Charles était un petit garçon tout à fait ordinaire. Son maître à l’école le grondait bien de temps à autre pour un peu d’impertinence ou une leçon mal apprise, mais pas plus qu’un autre élève de sa classe. A la maison, son père docteur recevait ses patients au rez-de-chaussée de la haute demeure familiale, il ne fallait donc absolument pas courir dans les escaliers, crier ou faire de bruit. D’accord, il lui arrivait, là aussi, de se faire tirer l’oreille de temps à autre pour un galop involontaire dans l’escalier ou un vrombissement de moteur échappé du fond de son ventre lorsque, pris dans l’action, il conduisait son avion de chasse le long des couloirs. Mais là encore, il n’était pas, ni grondé, ni puni, davantage qu’un autre. Il faut dire que Charles était fils unique, alors, la plupart du temps il se tenait assis par terre le dos appuyé sur son lit à lire ou à gribouiller bien sagement.
Ce que préférait le garçonnet, c’était les vacances. Normal, vous me direz, tous les enfants aiment les vacances ! Mais lui, il aimait tout particulièrement ces semaines où son père avait lâché sa clientèle et venait les rejoindre sa mère et lui à la campagne. Là, enfin défait des obligations qui faisait habituellement de lui un homme sérieux et inaccessible, l’enfant retrouvait avec bonheur celui qui chaque soir venait lui raconter une histoire à l’heure du coucher. C’était pour lui de ces moments de grâce et d’évasion qu’il n’oublia jamais. L’histoire n’était jamais lue. Elle était inventée et partait chaque fois dans un monde différent. Il avait croisé toutes sortes d’animaux, parfois bizarres. Il avait traversé des mondes féeriques, des jungles perdues, des contrées sauvages. Souvent, l’histoire commençait au début des congés du père et se prolongeait chaque soir en épisode plein de rebondissements.

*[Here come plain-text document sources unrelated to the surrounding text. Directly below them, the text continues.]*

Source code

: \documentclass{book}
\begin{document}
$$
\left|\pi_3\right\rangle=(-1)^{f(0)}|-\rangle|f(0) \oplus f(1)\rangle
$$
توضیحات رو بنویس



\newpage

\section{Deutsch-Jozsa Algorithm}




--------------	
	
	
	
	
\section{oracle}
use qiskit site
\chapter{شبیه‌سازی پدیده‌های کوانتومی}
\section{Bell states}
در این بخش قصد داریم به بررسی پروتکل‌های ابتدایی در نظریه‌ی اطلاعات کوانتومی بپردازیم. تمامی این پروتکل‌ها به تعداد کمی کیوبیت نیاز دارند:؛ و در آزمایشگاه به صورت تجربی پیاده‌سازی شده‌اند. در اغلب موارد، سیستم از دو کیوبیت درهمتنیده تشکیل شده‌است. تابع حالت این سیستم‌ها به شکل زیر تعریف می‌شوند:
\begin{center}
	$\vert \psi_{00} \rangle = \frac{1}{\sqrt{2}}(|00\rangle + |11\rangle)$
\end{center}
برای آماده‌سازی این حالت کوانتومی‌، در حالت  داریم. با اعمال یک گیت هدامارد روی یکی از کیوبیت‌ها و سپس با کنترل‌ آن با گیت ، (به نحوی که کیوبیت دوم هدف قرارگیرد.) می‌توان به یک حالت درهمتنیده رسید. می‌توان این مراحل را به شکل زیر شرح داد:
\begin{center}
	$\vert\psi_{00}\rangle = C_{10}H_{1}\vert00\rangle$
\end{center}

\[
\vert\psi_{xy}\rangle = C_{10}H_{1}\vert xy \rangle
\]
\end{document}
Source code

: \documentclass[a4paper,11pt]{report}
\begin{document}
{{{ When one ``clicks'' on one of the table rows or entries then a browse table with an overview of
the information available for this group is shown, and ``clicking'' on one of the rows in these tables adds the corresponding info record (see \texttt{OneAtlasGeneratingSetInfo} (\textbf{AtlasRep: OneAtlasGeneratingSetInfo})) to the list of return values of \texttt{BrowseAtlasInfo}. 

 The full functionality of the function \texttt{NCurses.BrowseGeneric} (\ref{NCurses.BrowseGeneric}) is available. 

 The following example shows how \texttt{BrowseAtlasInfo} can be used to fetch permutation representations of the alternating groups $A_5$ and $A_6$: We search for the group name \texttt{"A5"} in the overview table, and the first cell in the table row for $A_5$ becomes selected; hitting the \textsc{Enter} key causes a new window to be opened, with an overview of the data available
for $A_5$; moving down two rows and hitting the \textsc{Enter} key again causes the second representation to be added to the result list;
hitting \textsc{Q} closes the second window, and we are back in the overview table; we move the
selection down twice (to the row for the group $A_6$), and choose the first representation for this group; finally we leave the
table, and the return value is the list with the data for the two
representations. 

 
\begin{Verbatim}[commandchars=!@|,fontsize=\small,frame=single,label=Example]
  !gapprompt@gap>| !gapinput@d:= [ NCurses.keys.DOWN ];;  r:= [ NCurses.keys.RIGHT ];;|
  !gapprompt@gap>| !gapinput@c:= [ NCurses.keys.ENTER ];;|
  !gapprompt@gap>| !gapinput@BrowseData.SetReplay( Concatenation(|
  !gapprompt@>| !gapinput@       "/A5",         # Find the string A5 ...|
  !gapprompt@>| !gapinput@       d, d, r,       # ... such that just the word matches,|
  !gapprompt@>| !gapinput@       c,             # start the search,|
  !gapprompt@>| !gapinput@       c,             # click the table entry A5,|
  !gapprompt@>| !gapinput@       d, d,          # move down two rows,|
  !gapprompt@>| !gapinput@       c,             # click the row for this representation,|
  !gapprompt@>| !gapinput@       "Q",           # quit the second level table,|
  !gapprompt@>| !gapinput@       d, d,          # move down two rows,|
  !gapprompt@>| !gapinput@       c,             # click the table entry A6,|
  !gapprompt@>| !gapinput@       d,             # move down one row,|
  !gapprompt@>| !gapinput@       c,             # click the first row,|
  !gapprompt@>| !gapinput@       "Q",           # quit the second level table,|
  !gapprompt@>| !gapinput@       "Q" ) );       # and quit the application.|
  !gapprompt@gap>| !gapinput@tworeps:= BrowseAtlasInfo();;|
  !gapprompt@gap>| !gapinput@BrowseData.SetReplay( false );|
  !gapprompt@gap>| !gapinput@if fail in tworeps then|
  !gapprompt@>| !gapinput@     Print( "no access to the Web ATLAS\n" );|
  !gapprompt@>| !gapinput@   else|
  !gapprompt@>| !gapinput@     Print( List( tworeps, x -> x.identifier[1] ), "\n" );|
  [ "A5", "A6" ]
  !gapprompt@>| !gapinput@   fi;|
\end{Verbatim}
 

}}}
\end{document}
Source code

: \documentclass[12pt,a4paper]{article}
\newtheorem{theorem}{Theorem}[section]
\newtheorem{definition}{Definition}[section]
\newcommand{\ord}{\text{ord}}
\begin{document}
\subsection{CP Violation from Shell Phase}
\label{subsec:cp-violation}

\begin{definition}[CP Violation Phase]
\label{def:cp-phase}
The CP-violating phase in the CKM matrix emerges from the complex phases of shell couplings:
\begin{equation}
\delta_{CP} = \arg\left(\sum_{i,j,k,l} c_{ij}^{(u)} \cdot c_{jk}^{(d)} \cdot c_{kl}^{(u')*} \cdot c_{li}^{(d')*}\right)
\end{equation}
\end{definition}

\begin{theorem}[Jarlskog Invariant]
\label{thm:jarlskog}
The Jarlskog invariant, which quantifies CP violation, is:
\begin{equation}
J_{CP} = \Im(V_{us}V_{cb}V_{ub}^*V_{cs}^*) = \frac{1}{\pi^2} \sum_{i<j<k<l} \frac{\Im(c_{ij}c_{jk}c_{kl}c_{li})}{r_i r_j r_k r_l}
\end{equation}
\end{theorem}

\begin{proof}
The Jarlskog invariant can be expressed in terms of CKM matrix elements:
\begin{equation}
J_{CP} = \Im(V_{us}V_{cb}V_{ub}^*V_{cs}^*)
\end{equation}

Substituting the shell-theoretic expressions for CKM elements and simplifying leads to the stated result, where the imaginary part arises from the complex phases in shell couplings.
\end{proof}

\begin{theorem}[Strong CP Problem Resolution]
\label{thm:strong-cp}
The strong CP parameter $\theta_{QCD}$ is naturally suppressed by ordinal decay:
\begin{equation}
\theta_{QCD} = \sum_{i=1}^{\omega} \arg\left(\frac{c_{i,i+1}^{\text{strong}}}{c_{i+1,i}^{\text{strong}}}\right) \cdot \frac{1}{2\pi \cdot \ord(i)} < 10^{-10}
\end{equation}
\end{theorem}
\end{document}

Il se souvient particulièrement de cette aventure ou le héros, un petit écureuil aux yeux bleus, allez savoir pourquoi, avait accompagné l’été de ses six ans. Ou bien encore, celle où il avait été question d’un escargot qui voulait découvrir le monde et avait malencontreusement croisé la route d’une bande de pirates de l’air. Extraordinaire. Vraiment ! Avec la fin de cette parenthèse remplie de béatitudes, en même temps que le père reprenait sa sacoche et chaussait ses lunettes, la vie reprenait son cours.
Le petit Charles avait donc grandi, coincé entre le monde sérieux, ordinaire voire ennuyeux des adultes et de l’école et celui magique et merveilleusement fantastique de ces intermèdes de quiétude hors du temps.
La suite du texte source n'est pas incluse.